Unless you are drilling a hole for the screw too big or over torquing the screws or the screws are too short I don't understand why they are getting sloppy.


----------



## Jim Frye (Aug 24, 2016)

If the hole is a wee bit worn, I will bleed some danish oil into the hole with an artist's brush. I let it sit in there for a few minutes, add more if it has soaked in and then re-insert the screw. The oil swells the wood fibers a bit and then cures (sorta like loctite). This method also works for loosened tenons or pins. I used this method with wiping varnish to tighten up the turnings, rungs, and slats in an old wood rocking chair. Using wood glue certainly works, but if the screw is steel, the moisture in the glue can cause the screw to rust. If the hole is really stripped out, the slivers of wood approach Steve mentioned is the next best answer. I have occasionally drilled out the screw hole oversize and glued a matching piece of wood in the hole. Then the patch gets drilled for the screw as if it were a new install.


----------



## johnep (Apr 12, 2007)

I have used a wall plug in the past for worn holes. Particularly in soft wood.
johnep


----------



## TomCT2 (May 16, 2014)

see this thread:

http://www.woodworkingtalk.com/f27/cabinet-door-hinge-screws-138273/

the swell-'em-up-stuff works well.

whether it is superior to plain ole wood-glue-in-the-hole is still open to debate - using glue requires more "insistent-patience-determination" to get it deep / all the way into the hole. a smear with a finger does not work so well....spreading it on the screw does not work so well either, it all wipes off when you put the screw back in.


----------



## epicfail48 (Mar 27, 2014)

Super glue works pretty well for something like that.
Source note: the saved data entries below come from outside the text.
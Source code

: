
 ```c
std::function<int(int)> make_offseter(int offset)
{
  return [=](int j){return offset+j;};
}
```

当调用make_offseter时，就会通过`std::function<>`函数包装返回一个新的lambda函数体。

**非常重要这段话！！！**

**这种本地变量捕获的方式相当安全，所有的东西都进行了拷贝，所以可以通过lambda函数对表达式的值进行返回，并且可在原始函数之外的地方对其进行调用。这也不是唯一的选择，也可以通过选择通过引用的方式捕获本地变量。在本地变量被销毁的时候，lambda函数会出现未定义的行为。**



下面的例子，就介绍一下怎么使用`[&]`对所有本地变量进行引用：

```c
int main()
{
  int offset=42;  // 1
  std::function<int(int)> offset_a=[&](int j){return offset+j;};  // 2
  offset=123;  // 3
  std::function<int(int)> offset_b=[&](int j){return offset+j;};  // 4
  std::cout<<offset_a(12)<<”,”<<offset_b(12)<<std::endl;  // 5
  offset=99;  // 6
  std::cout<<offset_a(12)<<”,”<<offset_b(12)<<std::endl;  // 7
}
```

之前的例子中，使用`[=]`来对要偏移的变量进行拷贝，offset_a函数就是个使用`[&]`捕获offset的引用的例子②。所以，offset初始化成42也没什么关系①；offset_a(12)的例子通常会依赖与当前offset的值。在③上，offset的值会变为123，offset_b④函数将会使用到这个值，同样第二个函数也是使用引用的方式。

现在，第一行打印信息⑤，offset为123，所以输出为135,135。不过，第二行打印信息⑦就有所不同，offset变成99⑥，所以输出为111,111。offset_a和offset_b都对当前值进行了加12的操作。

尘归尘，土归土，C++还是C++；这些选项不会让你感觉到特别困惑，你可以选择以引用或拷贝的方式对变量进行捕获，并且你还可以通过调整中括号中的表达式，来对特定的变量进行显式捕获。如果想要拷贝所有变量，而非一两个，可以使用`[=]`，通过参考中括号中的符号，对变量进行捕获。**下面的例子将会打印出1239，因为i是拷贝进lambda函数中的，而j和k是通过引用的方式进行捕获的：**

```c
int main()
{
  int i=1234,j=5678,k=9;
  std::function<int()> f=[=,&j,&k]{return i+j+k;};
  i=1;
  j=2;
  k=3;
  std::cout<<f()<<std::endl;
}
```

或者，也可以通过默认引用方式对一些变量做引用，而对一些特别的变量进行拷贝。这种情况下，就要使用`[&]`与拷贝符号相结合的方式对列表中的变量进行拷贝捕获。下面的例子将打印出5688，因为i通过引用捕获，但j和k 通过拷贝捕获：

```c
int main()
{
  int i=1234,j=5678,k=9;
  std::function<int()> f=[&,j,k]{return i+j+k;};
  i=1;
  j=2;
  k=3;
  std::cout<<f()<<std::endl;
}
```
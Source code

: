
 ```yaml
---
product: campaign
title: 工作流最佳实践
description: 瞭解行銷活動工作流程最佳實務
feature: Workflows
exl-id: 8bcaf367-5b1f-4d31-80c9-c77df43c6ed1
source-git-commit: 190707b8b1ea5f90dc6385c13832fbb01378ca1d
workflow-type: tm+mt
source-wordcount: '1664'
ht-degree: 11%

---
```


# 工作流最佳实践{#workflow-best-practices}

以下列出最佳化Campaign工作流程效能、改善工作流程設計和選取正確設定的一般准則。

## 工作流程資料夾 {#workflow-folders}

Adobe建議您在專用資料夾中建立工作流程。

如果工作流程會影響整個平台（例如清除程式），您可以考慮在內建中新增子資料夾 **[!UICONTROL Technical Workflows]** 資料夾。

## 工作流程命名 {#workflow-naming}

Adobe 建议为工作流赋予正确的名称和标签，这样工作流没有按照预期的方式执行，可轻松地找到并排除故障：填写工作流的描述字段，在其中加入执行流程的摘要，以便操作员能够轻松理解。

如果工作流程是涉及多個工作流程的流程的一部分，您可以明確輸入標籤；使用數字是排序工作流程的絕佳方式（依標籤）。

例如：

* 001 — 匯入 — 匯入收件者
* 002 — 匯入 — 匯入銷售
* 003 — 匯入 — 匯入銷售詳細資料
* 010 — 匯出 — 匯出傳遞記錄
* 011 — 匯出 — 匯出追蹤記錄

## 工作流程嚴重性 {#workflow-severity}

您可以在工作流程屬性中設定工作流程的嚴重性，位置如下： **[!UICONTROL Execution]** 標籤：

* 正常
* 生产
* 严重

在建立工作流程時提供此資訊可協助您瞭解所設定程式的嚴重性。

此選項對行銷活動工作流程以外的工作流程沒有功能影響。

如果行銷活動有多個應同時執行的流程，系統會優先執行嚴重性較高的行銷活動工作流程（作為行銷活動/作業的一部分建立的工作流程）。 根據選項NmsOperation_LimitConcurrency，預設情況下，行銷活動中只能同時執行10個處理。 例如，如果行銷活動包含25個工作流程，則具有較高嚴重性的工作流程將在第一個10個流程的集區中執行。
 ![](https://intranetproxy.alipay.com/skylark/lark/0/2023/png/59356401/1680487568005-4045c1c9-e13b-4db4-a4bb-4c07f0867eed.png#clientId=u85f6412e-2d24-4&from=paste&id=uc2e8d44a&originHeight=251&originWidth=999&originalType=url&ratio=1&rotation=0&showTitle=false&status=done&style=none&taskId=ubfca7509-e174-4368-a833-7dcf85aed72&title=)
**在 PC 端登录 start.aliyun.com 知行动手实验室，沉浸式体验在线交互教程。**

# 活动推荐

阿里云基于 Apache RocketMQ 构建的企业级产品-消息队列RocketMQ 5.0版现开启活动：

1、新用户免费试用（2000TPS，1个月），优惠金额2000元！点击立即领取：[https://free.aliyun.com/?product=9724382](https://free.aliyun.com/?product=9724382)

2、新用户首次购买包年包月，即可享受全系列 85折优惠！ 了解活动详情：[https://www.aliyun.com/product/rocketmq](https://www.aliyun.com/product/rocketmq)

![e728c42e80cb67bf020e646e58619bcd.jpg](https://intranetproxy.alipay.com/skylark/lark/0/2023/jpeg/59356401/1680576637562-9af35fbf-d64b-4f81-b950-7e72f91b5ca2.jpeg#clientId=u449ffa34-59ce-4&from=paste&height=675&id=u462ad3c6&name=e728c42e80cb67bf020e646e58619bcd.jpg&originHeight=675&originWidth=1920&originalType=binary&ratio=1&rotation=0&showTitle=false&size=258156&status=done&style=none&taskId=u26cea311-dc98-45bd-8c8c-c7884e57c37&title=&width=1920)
Little dab on the screw keeps it from backing out


----------



## Brian(J) (Feb 22, 2016)

epicfail48 said:


> Super glue works pretty well for something like that. Little dab on the screw keeps it from backing out


Exactly. I shoot a little Zap-a-gap into the hole and let it soak in and harden up the wood fibers, wait a minute and shoot in a little more before running the screw in. The best thing about zap a gap is the tniy nozzles they sell for it, pretty much eliminates the mess of glue where you don't want it.


----------



## bzguy (Jul 11, 2011)

Larger diameter screws, fill hole with bondo & re-drill pilot hole, must be 50 ways.


----------



## GeorgeC (Jul 30, 2008)

Two part epoxy would probably do what you want.

George


----------



## woodchux (Jul 6, 2014)

Have used Gorilla glue on a (flat style) toothpick for smaller holes, then break off the excess toothpick when COMPLETELY dried. Be safe.


----------



## Leo G (Oct 16, 2006)

If it's just a little loose take the screw out, squirt some yellow glue in there and put the screw back as tight as it will hold without stripping it. After 2-3 hours tighten the screw.

If the hole is to big to get any tightness to it, put in a sliver of wood (with glue on it) and tighten the screw.


----------



## kjhart0133 (Feb 4, 2009)

Wow! Great answers everybody. I just ordered some Wonder Lock 'Em on Amazon for $5.98 + free shipping. I'll re-post after I've used it to let you know how it worked.

Thanks,

Kevin H.


----------



## Leo G (Oct 16, 2006)

Well, you've got faith. Not even a description of what it is or does on any of the Amazon ads for Wonder Lock 'Em


----------



## TomCT2 (May 16, 2014)

see
http://www.rockler.com/wonderlok-em-loose-joint-repair


----------



## UnisawGuy (Jul 20, 2014)

I do this.:thumbsup:



epicfail48 said:


> Super glue works pretty well for something like that. Little dab on the screw keeps it from backing out


----------



## Jim Frye (Aug 24, 2016)

A long time ago, I tried a product called Chair-Loc for this sort of application. White bottle with green lettering. It worked OK, but didn't have much of a shelf life. After a few months, it became too thick to work like it was supposed to.


----------



## TimPa (Jan 27, 2010)

attaching drawer fronts? I would step up in screw diameter, say from a #6 to a #8, same length. do this until you get a good grip.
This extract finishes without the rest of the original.